_SUPPLIED MATERIAL_.
++++++++

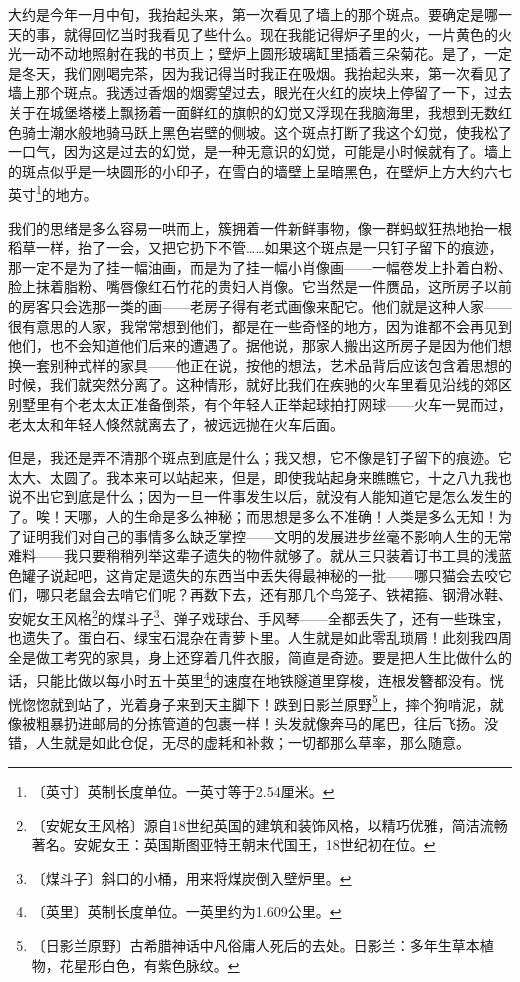 \documentclass[12pt,UTF-8,openany]{ctexbook}
\begin{document}
\begin{large}
    
    大约是今年一月中旬，我抬起头来，第一次看见了墙上的那个斑点。要确定是哪一天的事，就得回忆当时我看见了些什么。现在我能记得炉子里的火，一片黄色的火光一动不动地照射在我的书页上；壁炉上圆形玻璃缸里插着三朵菊花。是了，一定是冬天，我们刚喝完茶，因为我记得当时我正在吸烟。我抬起头来，第一次看见了墙上那个斑点。我透过香烟的烟雾望过去，眼光在火红的炭块上停留了一下，过去关于在城堡塔楼上飘扬着一面鲜红的旗帜的幻觉又浮现在我脑海里，我想到无数红色骑士潮水般地骑马跃上黑色岩壁的侧坡。这个斑点打断了我这个幻觉，使我松了一口气，因为这是过去的幻觉，是一种无意识的幻觉，可能是小时候就有了。墙上的斑点似乎是一块圆形的小印子，在雪白的墙壁上呈暗黑色，在壁炉上方大约六七英寸\footnote{〔英寸〕英制长度单位。一英寸等于2.54厘米。}的地方。
    
    我们的思绪是多么容易一哄而上，簇拥着一件新鲜事物，像一群蚂蚁狂热地抬一根稻草一样，抬了一会，又把它扔下不管……如果这个斑点是一只钉子留下的痕迹，那一定不是为了挂一幅油画，而是为了挂一幅小肖像画——一幅卷发上扑着白粉、脸上抹着脂粉、嘴唇像红石竹花的贵妇人肖像。它当然是一件赝品，这所房子以前的房客只会选那一类的画——老房子得有老式画像来配它。他们就是这种人家——很有意思的人家，我常常想到他们，都是在一些奇怪的地方，因为谁都不会再见到他们，也不会知道他们后来的遭遇了。据他说，那家人搬出这所房子是因为他们想换一套别种式样的家具——他正在说，按他的想法，艺术品背后应该包含着思想的时候，我们就突然分离了。这种情形，就好比我们在疾驰的火车里看见沿线的郊区别墅里有个老太太正准备倒茶，有个年轻人正举起球拍打网球——火车一晃而过，老太太和年轻人倏然就离去了，被远远抛在火车后面。
    
    但是，我还是弄不清那个斑点到底是什么；我又想，它不像是钉子留下的痕迹。它太大、太圆了。我本来可以站起来，但是，即使我站起身来瞧瞧它，十之八九我也说不出它到底是什么；因为一旦一件事发生以后，就没有人能知道它是怎么发生的了。唉！天哪，人的生命是多么神秘；而思想是多么不准确！人类是多么无知！为了证明我们对自己的事情多么缺乏掌控——文明的发展进步丝毫不影响人生的无常难料——我只要稍稍列举这辈子遗失的物件就够了。就从三只装着订书工具的浅蓝色罐子说起吧，这肯定是遗失的东西当中丢失得最神秘的一批——哪只猫会去咬它们，哪只老鼠会去啃它们呢？再数下去，还有那几个鸟笼子、铁裙箍、钢滑冰鞋、安妮女王风格\footnote{〔安妮女王风格〕源自18世纪英国的建筑和装饰风格，以精巧优雅，简洁流畅著名。安妮女王：英国斯图亚特王朝末代国王，18世纪初在位。}的煤斗子\footnote{〔煤斗子〕斜口的小桶，用来将煤炭倒入壁炉里。}、弹子戏球台、手风琴——全都丢失了，还有一些珠宝，也遗失了。蛋白石、绿宝石混杂在青萝卜里。人生就是如此零乱琐屑！此刻我四周全是做工考究的家具，身上还穿着几件衣服，简直是奇迹。要是把人生比做什么的话，只能比做以每小时五十英里\footnote{〔英里〕英制长度单位。一英里约为1.609公里。}的速度在地铁隧道里穿梭，连根发簪都没有。恍恍惚惚就到站了，光着身子来到天主脚下！跌到日影兰原野\footnote{〔日影兰原野〕古希腊神话中凡俗庸人死后的去处。日影兰：多年生草本植物，花星形白色，有紫色脉纹。}上，摔个狗啃泥，就像被粗暴扔进邮局的分拣管道的包裹一样！头发就像奔马的尾巴，往后飞扬。没错，人生就是如此仓促，无尽的虚耗和补救；一切都那么草率，那么随意。
    

\end{large}
\end{document}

++++++++

_WORK ORDER_.
Output the records exactly. Drop the images.

_SOLUTION BELOW_.
 \documentclass[12pt,UTF-8,openany]{ctexbook}
\begin{document}
\begin{large}
    
    大约是今年一月中旬，我抬起头来，第一次看见了墙上的那个斑点。要确定是哪一天的事，就得回忆当时我看见了些什么。现在我能记得炉子里的火，一片黄色的火光一动不动地照射在我的书页上；壁炉上圆形玻璃缸里插着三朵菊花。是了，一定是冬天，我们刚喝完茶，因为我记得当时我正在吸烟。我抬起头来，第一次看见了墙上那个斑点。我透过香烟的烟雾望过去，眼光在火红的炭块上停留了一下，过去关于在城堡塔楼上飘扬着一面鲜红的旗帜的幻觉又浮现在我脑海里，我想到无数红色骑士潮水般地骑马跃上黑色岩壁的侧坡。这个斑点打断了我这个幻觉，使我松了一口气，因为这是过去的幻觉，是一种无意识的幻觉，可能是小时候就有了。墙上的斑点似乎是一块圆形的小印子，在雪白的墙壁上呈暗黑色，在壁炉上方大约六七英寸\footnote{〔英寸〕英制长度单位。一英寸等于2.54厘米。}的地方。
    
    我们的思绪是多么容易一哄而上，簇拥着一件新鲜事物，像一群蚂蚁狂热地抬一根稻草一样，抬了一会，又把它扔下不管……如果这个斑点是一只钉子留下的痕迹，那一定不是为了挂一幅油画，而是为了挂一幅小肖像画——一幅卷发上扑着白粉、脸上抹着脂粉、嘴唇像红石竹花的贵妇人肖像。它当然是一件赝品，这所房子以前的房客只会选那一类的画——老房子得有老式画像来配它。他们就是这种人家——很有意思的人家，我常常想到他们，都是在一些奇怪的地方，因为谁都不会再见到他们，也不会知道他们后来的遭遇了。据他说，那家人搬出这所房子是因为他们想换一套别种式样的家具——他正在说，按他的想法，艺术品背后应该包含着思想的时候，我们就突然分离了。这种情形，就好比我们在疾驰的火车里看见沿线的郊区别墅里有个老太太正准备倒茶，有个年轻人正举起球拍打网球——火车一晃而过，老太太和年轻人倏然就离去了，被远远抛在火车后面。
    
    但是，我还是弄不清那个斑点到底是什么；我又想，它不像是钉子留下的痕迹。它太大、太圆了。我本来可以站起来，但是，即使我站起身来瞧瞧它，十之八九我也说不出它到底是什么；因为一旦一件事发生以后，就没有人能知道它是怎么发生的了。唉！天哪，人的生命是多么神秘；而思想是多么不准确！人类是多么无知！为了证明我们对自己的事情多么缺乏掌控——文明的发展进步丝毫不影响人生的无常难料——我只要稍稍列举这辈子遗失的物件就够了。就从三只装着订书工具的浅蓝色罐子说起吧，这肯定是遗失的东西当中丢失得最神秘的一批——哪只猫会去咬它们，哪只老鼠会去啃它们呢？再数下去，还有那几个鸟笼子、铁裙箍、钢滑冰鞋、安妮女王风格\footnote{〔安妮女王风格〕源自18世纪英国的建筑和装饰风格，以精巧优雅，简洁流畅著名。安妮女王：英国斯图亚特王朝末代国王，18世纪初在位。}的煤斗子\footnote{〔煤斗子〕斜口的小桶，用来将煤炭倒入壁炉里。}、弹子戏球台、手风琴——全都丢失了，还有一些珠宝，也遗失了。蛋白石、绿宝石混杂在青萝卜里。人生就是如此零乱琐屑！此刻我四周全是做工考究的家具，身上还穿着几件衣服，简直是奇迹。要是把人生比做什么的话，只能比做以每小时五十英里\footnote{〔英里〕英制长度单位。一英里约为1.609公里。}的速度在地铁隧道里穿梭，连根发簪都没有。恍恍惚惚就到站了，光着身子来到天主脚下！跌到日影兰原野\footnote{〔日影兰原野〕古希腊神话中凡俗庸人死后的去处。日影兰：多年生草本植物，花星形白色，有紫色脉纹。}上，摔个狗啃泥，就像被粗暴扔进邮局的分拣管道的包裹一样！头发就像奔马的尾巴，往后飞扬。没错，人生就是如此仓促，无尽的虚耗和补救；一切都那么草率，那么随意。
    

\end{large}
\end{document}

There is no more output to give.